19.6.2025

Evangelos Venizelos

Emeritus Professor of Constitutional Law at the Law School of Aristotle University of Thessaloniki, former Deputy Prime Minister, former Minister—among others—of Foreign Affairs, Finance, and National Defence, and General Rapporteur for the 2001 constitutional revision.

Published: Academia & SSRN  [PDF]

 
The Greek Constitution at Fifty:

Continuity, Resilience, and European integration

 

1. The Anniversary and Its Significance

We are celebrating this year the fiftieth anniversary of the 1975 Greek Constitution[1] (the Constitution of the Hellenic Republic), which was voted on June 7, published on June 9, and entered into force on June 11, 1975. The next day, the then Prime Minister Konstantinos Karamanlis submitted Greece’s application for accession to what was then the European Communities. The countrys participation in the European integration process [2] was one of the fundamental constitutional decisions of the early post-dictatorship phase, even though it is not explicitly mentioned in the core, non-revisable provisions of Article 110 paragraph 1. This became an explicit constitutional rule in 2001, with the addition of a corresponding interpretative declaration in Article 28 of the Constitution.

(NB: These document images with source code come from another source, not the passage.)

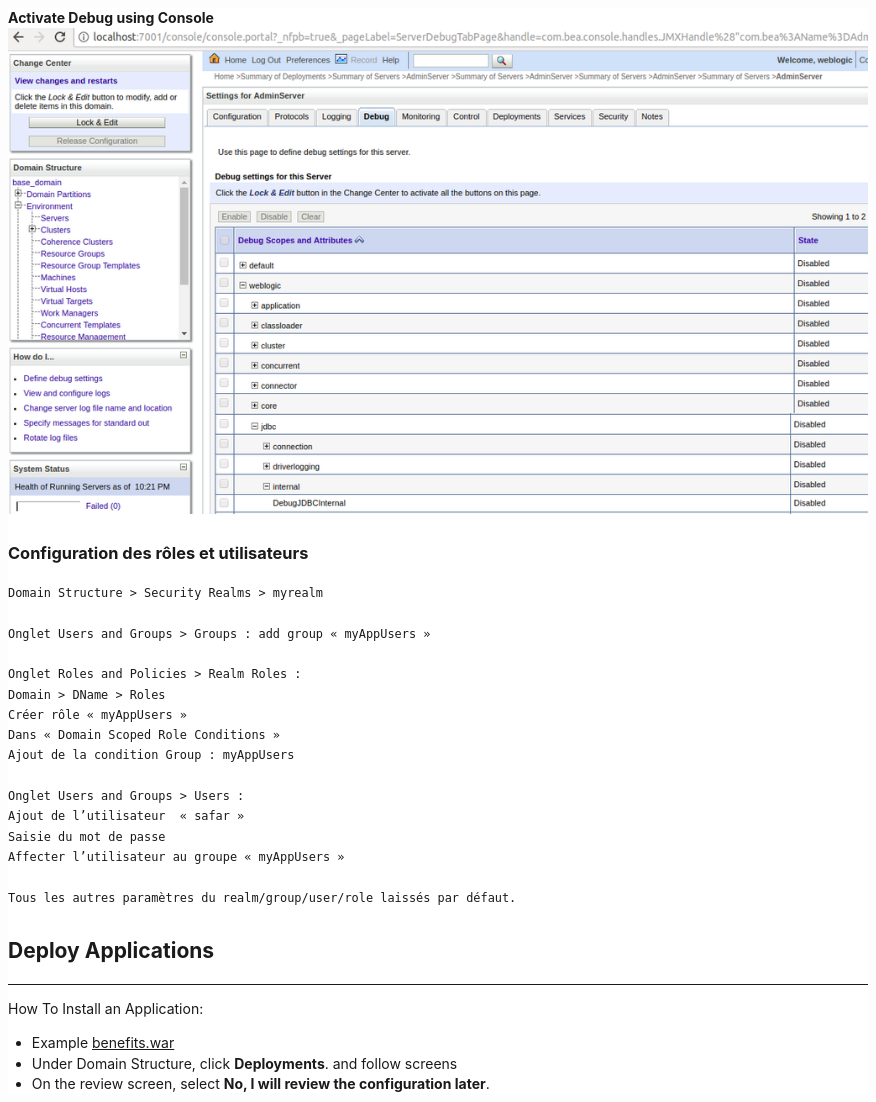 **Activate Debug using Console**  
![alt txt](/docs/images/weblogic-debug.png)

### Configuration des rôles et utilisateurs 
    Domain Structure > Security Realms > myrealm
    
    Onglet Users and Groups > Groups : add group « myAppUsers »

    Onglet Roles and Policies > Realm Roles :
    Domain > DName > Roles
    Créer rôle « myAppUsers »
    Dans « Domain Scoped Role Conditions » 
    Ajout de la condition Group : myAppUsers 

    Onglet Users and Groups > Users :
    Ajout de l’utilisateur  « safar »
    Saisie du mot de passe
    Affecter l’utilisateur au groupe « myAppUsers »

	Tous les autres paramètres du realm/group/user/role laissés par défaut.

## Deploy Applications
-------------------------------
How To Install an Application:
- Example [benefits.war](https://www.oracle.com/webfolder/technetwork/tutorials/obe/fmw/wls/12c/12_1_3/03/deployapps.html)
- Under Domain Structure, click **Deployments**. and follow screens 
- On the review screen, select **No, I will review the configuration later**.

The fifty-year lifespan of the current Constitution in a state that has a total duration of just over two hundred years—whose birth certificate was its declaration of independence along with the adoption of its first revolutionary Constitution—carries significant meaning. It means that one quarter of its life constitutes a single period of constitutional continuity, beginning with the ‘Metapolitefsi’ (change of the regime), the fall of the dictatorship, and the restoration of democracy. This period unfolded under conditions of political stability in the form of a parliamentary democracy with a President as head of state, and by the explicit constitutional guarantee of the entire set of individual and social rights, enriched by the corresponding provisions of the European Convention on Human Rights and EU law, particularly the Charter of Fundamental Rights. This renders Greece a modern constitutional and liberal democracy, a democratic European social state governed by the rule of law, as evidenced by the combination of Articles 2 and 25 of the Constitution.

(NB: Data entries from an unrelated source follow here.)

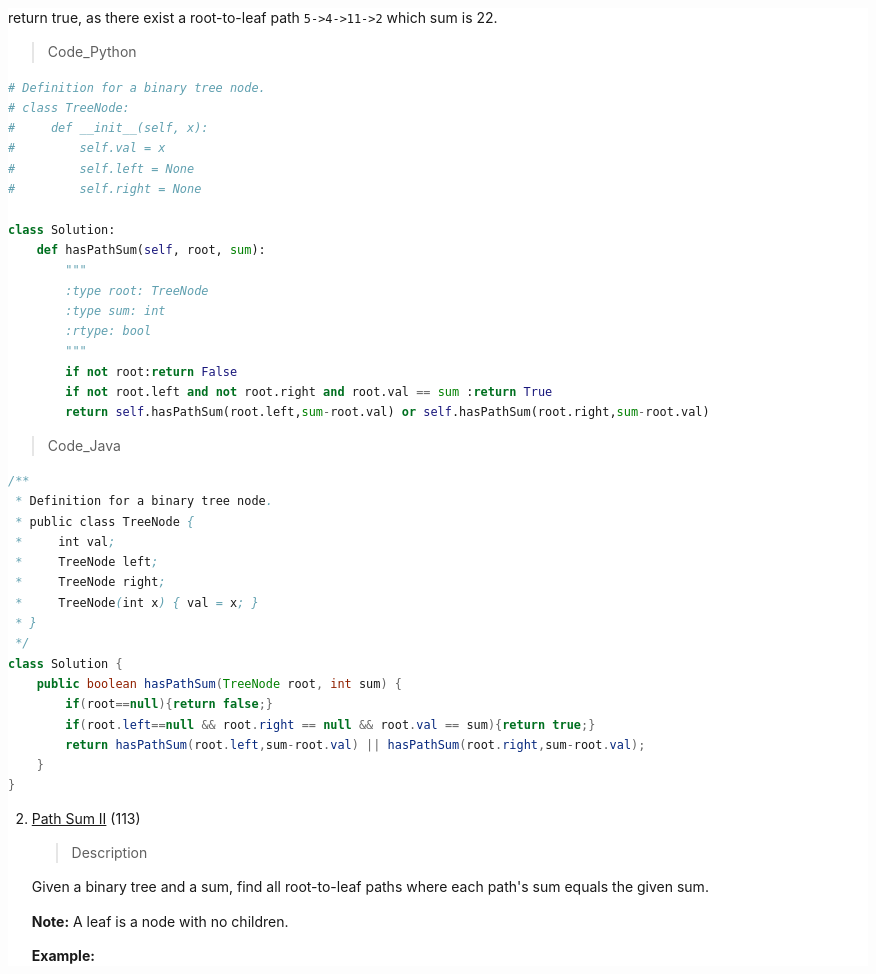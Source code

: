    return true, as there exist a root-to-leaf path `5->4->11->2` which sum is 22.

   > Code_Python

   ```python
   # Definition for a binary tree node.
   # class TreeNode:
   #     def __init__(self, x):
   #         self.val = x
   #         self.left = None
   #         self.right = None
   
   class Solution:
       def hasPathSum(self, root, sum):
           """
           :type root: TreeNode
           :type sum: int
           :rtype: bool
           """
           if not root:return False
           if not root.left and not root.right and root.val == sum :return True
           return self.hasPathSum(root.left,sum-root.val) or self.hasPathSum(root.right,sum-root.val)
   ```

   > Code_Java

   ```java
   /**
    * Definition for a binary tree node.
    * public class TreeNode {
    *     int val;
    *     TreeNode left;
    *     TreeNode right;
    *     TreeNode(int x) { val = x; }
    * }
    */
   class Solution {
       public boolean hasPathSum(TreeNode root, int sum) {
           if(root==null){return false;}
           if(root.left==null && root.right == null && root.val == sum){return true;}
           return hasPathSum(root.left,sum-root.val) || hasPathSum(root.right,sum-root.val);
       }
   }
   ```

2. [Path Sum II](https://leetcode.com/problems/path-sum-ii) (113)

   > Description

   Given a binary tree and a sum, find all root-to-leaf paths where each path's sum equals the given sum.

   **Note:** A leaf is a node with no children.

   **Example:**
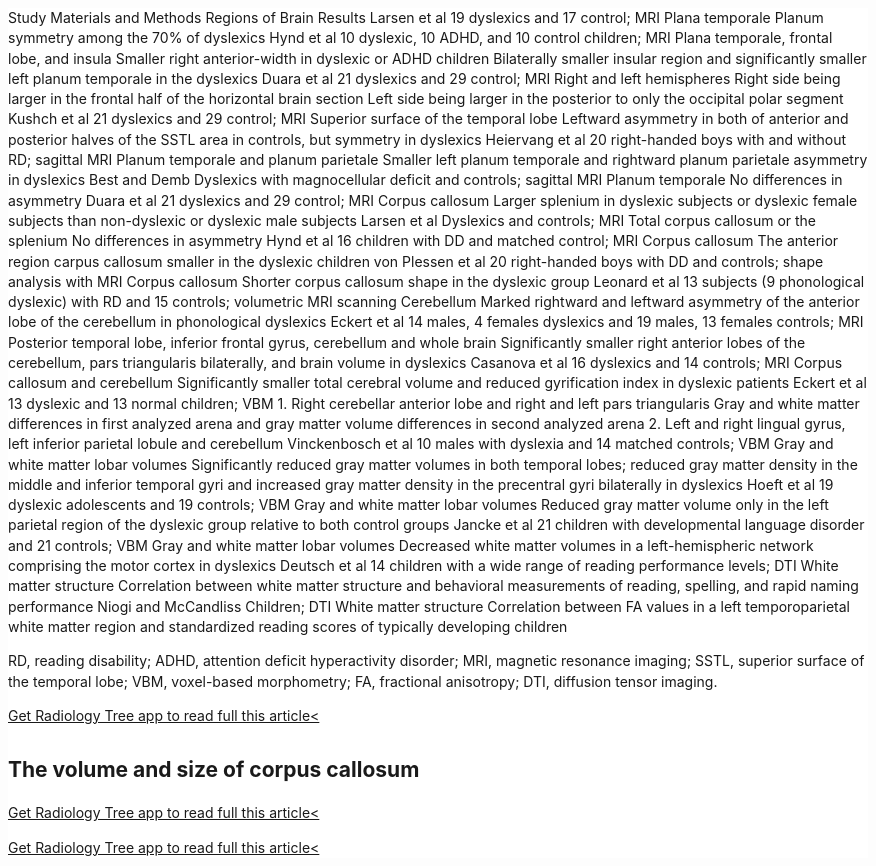 Study Materials and Methods Regions of Brain Results Larsen et al  19 dyslexics and 17 control; MRI Plana temporale Planum symmetry among the 70% of dyslexics Hynd et al  10 dyslexic, 10 ADHD, and 10 control children; MRI Plana temporale, frontal lobe, and insula Smaller right anterior-width in dyslexic or ADHD children Bilaterally smaller insular region and significantly smaller left planum temporale in the dyslexics Duara et al  21 dyslexics and 29 control; MRI Right and left hemispheres Right side being larger in the frontal half of the horizontal brain section Left side being larger in the posterior to only the occipital polar segment Kushch et al  21 dyslexics and 29 control; MRI Superior surface of the temporal lobe Leftward asymmetry in both of anterior and posterior halves of the SSTL area in controls, but symmetry in dyslexics Heiervang et al  20 right-handed boys with and without RD; sagittal MRI Planum temporale and planum parietale Smaller left planum temporale and rightward planum parietale asymmetry in dyslexics Best and Demb  Dyslexics with magnocellular deficit and controls; sagittal MRI Planum temporale No differences in asymmetry Duara et al  21 dyslexics and 29 control; MRI Corpus callosum Larger splenium in dyslexic subjects or dyslexic female subjects than non-dyslexic or dyslexic male subjects Larsen et al  Dyslexics and controls; MRI Total corpus callosum or the splenium No differences in asymmetry Hynd et al  16 children with DD and matched control; MRI Corpus callosum The anterior region carpus callosum smaller in the dyslexic children von Plessen et al  20 right-handed boys with DD and controls; shape analysis with MRI Corpus callosum Shorter corpus callosum shape in the dyslexic group Leonard et al  13 subjects (9 phonological dyslexic) with RD and 15 controls; volumetric MRI scanning Cerebellum Marked rightward and leftward asymmetry of the anterior lobe of the cerebellum in phonological dyslexics Eckert et al  14 males, 4 females dyslexics and 19 males, 13 females controls; MRI Posterior temporal lobe, inferior frontal gyrus, cerebellum and whole brain Significantly smaller right anterior lobes of the cerebellum, pars triangularis bilaterally, and brain volume in dyslexics Casanova et al  16 dyslexics and 14 controls; MRI Corpus callosum and cerebellum Significantly smaller total cerebral volume and reduced gyrification index in dyslexic patients Eckert et al  13 dyslexic and 13 normal children; VBM 1\. Right cerebellar anterior lobe and right and left pars triangularis Gray and white matter differences in first analyzed arena and gray matter volume differences in second analyzed arena 2\. Left and right lingual gyrus, left inferior parietal lobule and cerebellum Vinckenbosch et al  10 males with dyslexia and 14 matched controls; VBM Gray and white matter lobar volumes Significantly reduced gray matter volumes in both temporal lobes; reduced gray matter density in the middle and inferior temporal gyri and increased gray matter density in the precentral gyri bilaterally in dyslexics Hoeft et al  19 dyslexic adolescents and 19 controls; VBM Gray and white matter lobar volumes Reduced gray matter volume only in the left parietal region of the dyslexic group relative to both control groups Jancke et al  21 children with developmental language disorder and 21 controls; VBM Gray and white matter lobar volumes Decreased white matter volumes in a left-hemispheric network comprising the motor cortex in dyslexics Deutsch et al  14 children with a wide range of reading performance levels; DTI White matter structure Correlation between white matter structure and behavioral measurements of reading, spelling, and rapid naming performance Niogi and McCandliss  Children; DTI White matter structure Correlation between FA values in a left temporoparietal white matter region and standardized reading scores of typically developing children

RD, reading disability; ADHD, attention deficit hyperactivity disorder; MRI, magnetic resonance imaging; SSTL, superior surface of the temporal lobe; VBM, voxel-based morphometry; FA, fractional anisotropy; DTI, diffusion tensor imaging.


[Get Radiology Tree app to read full this article<](https://clinicalpub.com/app)

## The volume and size of corpus callosum

[Get Radiology Tree app to read full this article<](https://clinicalpub.com/app)

[Get Radiology Tree app to read full this article<](https://clinicalpub.com/app)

The fiftieth anniversary of a national constitution should be a moment of national reflection—political, social, and scholarly—on the very meaning of maintaining a long period in which the same constitutional text has remained in force, albeit revised in accordance with its own provisions (Article 110 of the Constitution), that is, within the procedural and substantive limits of its own revision.

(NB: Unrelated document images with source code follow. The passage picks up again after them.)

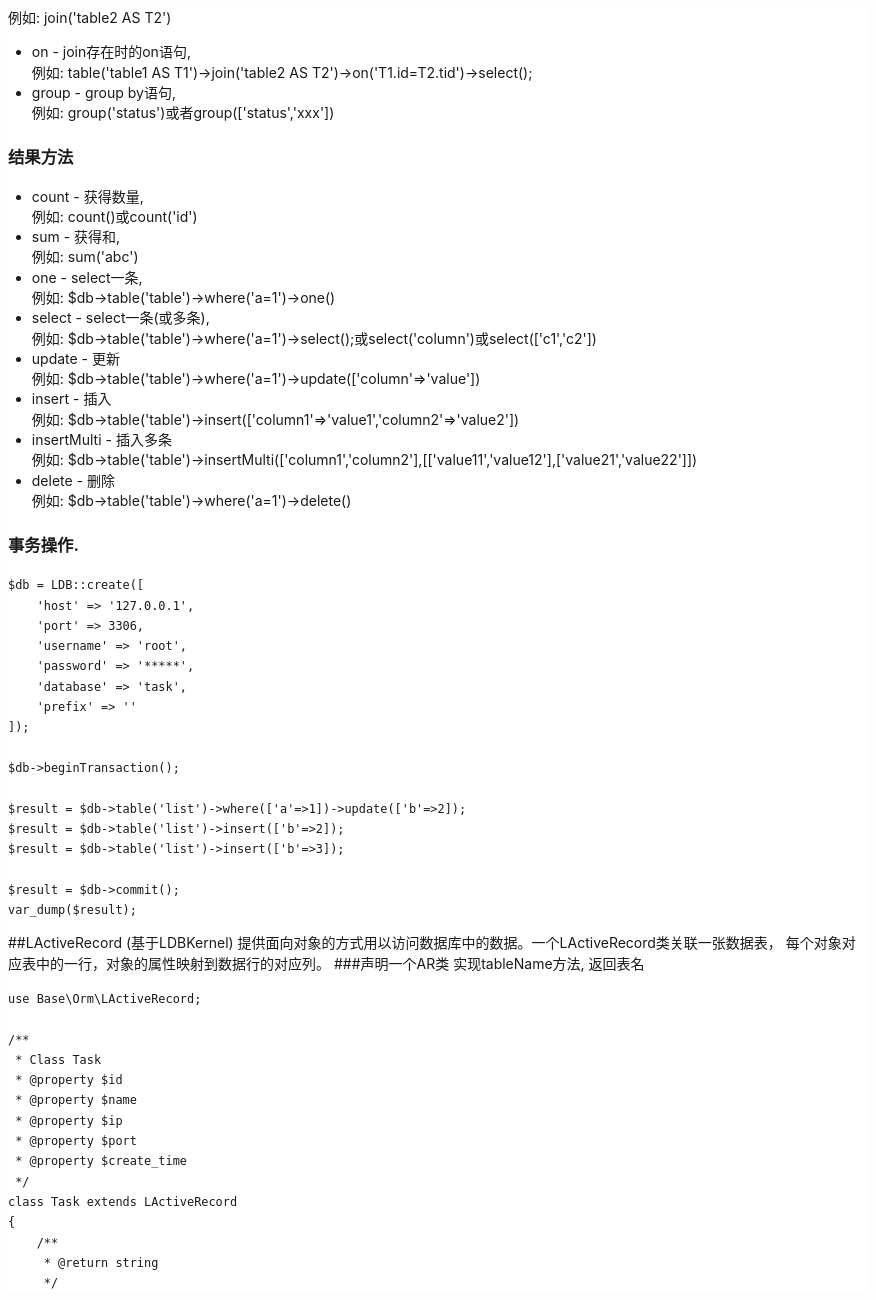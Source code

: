 例如: join('table2 AS T2')
* on - join存在时的on语句,<br>
例如: table('table1 AS T1')->join('table2 AS T2')->on('T1.id=T2.tid')->select();
* group - group by语句,<br>
例如: group('status')或者group(['status','xxx'])
### 结果方法
* count - 获得数量,<br>
例如: count()或count('id')
* sum - 获得和,<br>
例如: sum('abc')
* one - select一条,<br>
例如: $db->table('table')->where('a=1')->one()
* select - select一条(或多条),<br>
例如: $db->table('table')->where('a=1')->select();或select('column')或select(['c1','c2'])
* update - 更新<br>
例如: $db->table('table')->where('a=1')->update(['column'=>'value'])
* insert - 插入<br>
例如: $db->table('table')->insert(['column1'=>'value1','column2'=>'value2'])
* insertMulti - 插入多条<br>
例如: $db->table('table')->insertMulti(['column1','column2'],[['value11','value12'],['value21','value22']])
* delete - 删除<br>
例如: $db->table('table')->where('a=1')->delete()
### 事务操作.
```
$db = LDB::create([
    'host' => '127.0.0.1',
    'port' => 3306,
    'username' => 'root',
    'password' => '*****',
    'database' => 'task',
    'prefix' => ''
]);

$db->beginTransaction();

$result = $db->table('list')->where(['a'=>1])->update(['b'=>2]);
$result = $db->table('list')->insert(['b'=>2]);
$result = $db->table('list')->insert(['b'=>3]);

$result = $db->commit();
var_dump($result);
```
##LActiveRecord (基于LDBKernel)
提供面向对象的方式用以访问数据库中的数据。一个LActiveRecord类关联一张数据表， 每个对象对应表中的一行，对象的属性映射到数据行的对应列。
###声明一个AR类
实现tableName方法, 返回表名
```
use Base\Orm\LActiveRecord;

/**
 * Class Task
 * @property $id
 * @property $name
 * @property $ip
 * @property $port
 * @property $create_time
 */
class Task extends LActiveRecord
{
    /**
     * @return string
     */
```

The anniversary is not unprecedented in the constitutional history of the independent Greek state, since the Constitution of 1864 lasted a little less than fifty years until the “Goudi movement” of 1911 and the initiation of the revision process, which, in violation of the Constitution’s own provisions regarding its revision, led to the Constitution of 1911. That was a constitution of a crowned democracy that wanted to appear both as the Constitution of liberal and modernizing reform leaded by Eleftherios Venizelos and as the Constitution of state continuity—at least until the national schism of 1917. Many years later, the post-civil-war Constitution of 1952 also presented itself as a continuation—or rather as a re-gluing of the broken thread—of the 1864/1911 Constitution.

However, these fifty post-dictatorship years are fifty years of real validity and continuity of the 1975/1986/2001/2019 Constitution in an institutional environment that does not foresee its transcendence or rupture. Despite the profound value and strategic crisis facing the West as a historical entity after the re-election of President Trump and the emergence of serious differences between the European and American versions of liberal/constitutional democracy, Greece, situated within its Western and European context, has—or at any rate must claim and secure—the conditions for its constitutional stability. This does not mean the absence of disagreements or even conflicts regarding the interpretation and application of the Constitution, nor the absence of violations of the Constitution; rather, it means a broad political and social acceptance of the Constitution as a reference framework—as the foundation and apex of the national legal order.

 

2. The Endurance and Resilience of the 1975/1986/2001/2008/2019 Constitution

 

This constitutional description obviously does not mean that Greece is a country that spent the last fifty years without political and institutional tensions, without disputes over the interpretation and application of the Constitution, without political and judicial complaints about violations of fundamental rights and institutional guarantees, without allegations of constitutional breaches, or without court rulings diagnosing the unconstitutionality of laws enacted by Parliament.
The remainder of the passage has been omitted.